Would you pull out every line of the material that contains the string "Custody"?
--- RECORD EXTRACTS Enclosed Below ---
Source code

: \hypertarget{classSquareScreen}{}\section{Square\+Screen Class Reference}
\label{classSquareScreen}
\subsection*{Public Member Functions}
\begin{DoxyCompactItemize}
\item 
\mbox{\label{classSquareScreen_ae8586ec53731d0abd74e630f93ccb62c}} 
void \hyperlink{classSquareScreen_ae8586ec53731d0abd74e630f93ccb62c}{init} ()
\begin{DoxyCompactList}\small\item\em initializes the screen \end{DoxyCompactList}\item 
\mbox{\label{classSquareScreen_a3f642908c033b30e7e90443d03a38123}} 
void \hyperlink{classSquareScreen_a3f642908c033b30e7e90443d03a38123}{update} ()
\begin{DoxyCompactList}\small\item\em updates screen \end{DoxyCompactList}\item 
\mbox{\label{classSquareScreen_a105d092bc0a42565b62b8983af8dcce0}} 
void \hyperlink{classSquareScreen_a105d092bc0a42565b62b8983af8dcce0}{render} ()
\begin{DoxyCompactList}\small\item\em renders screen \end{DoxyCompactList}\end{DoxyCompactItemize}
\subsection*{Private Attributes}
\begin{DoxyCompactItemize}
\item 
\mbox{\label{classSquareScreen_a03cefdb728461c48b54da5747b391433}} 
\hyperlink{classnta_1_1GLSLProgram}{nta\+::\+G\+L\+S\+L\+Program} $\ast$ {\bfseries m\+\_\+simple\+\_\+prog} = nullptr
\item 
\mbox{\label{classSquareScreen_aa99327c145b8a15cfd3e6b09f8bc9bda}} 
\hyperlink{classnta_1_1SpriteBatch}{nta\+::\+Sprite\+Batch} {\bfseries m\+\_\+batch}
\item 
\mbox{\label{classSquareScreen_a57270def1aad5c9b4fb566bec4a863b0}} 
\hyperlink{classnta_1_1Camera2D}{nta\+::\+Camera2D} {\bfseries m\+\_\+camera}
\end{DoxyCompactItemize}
--- End of Enclosed RECORD EXTRACTS ---
--- RECORD EXTRACTS Enclosed Below ---
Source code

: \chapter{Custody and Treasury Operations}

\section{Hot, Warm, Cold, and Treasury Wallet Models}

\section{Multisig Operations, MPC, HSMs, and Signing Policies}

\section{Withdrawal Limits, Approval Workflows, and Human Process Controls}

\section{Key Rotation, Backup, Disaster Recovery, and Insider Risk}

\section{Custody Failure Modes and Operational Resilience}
--- End of Enclosed RECORD EXTRACTS ---
RESULT OF THE TASK:
: \chapter{Custody and Treasury Operations}
\section{Custody Failure Modes and Operational Resilience}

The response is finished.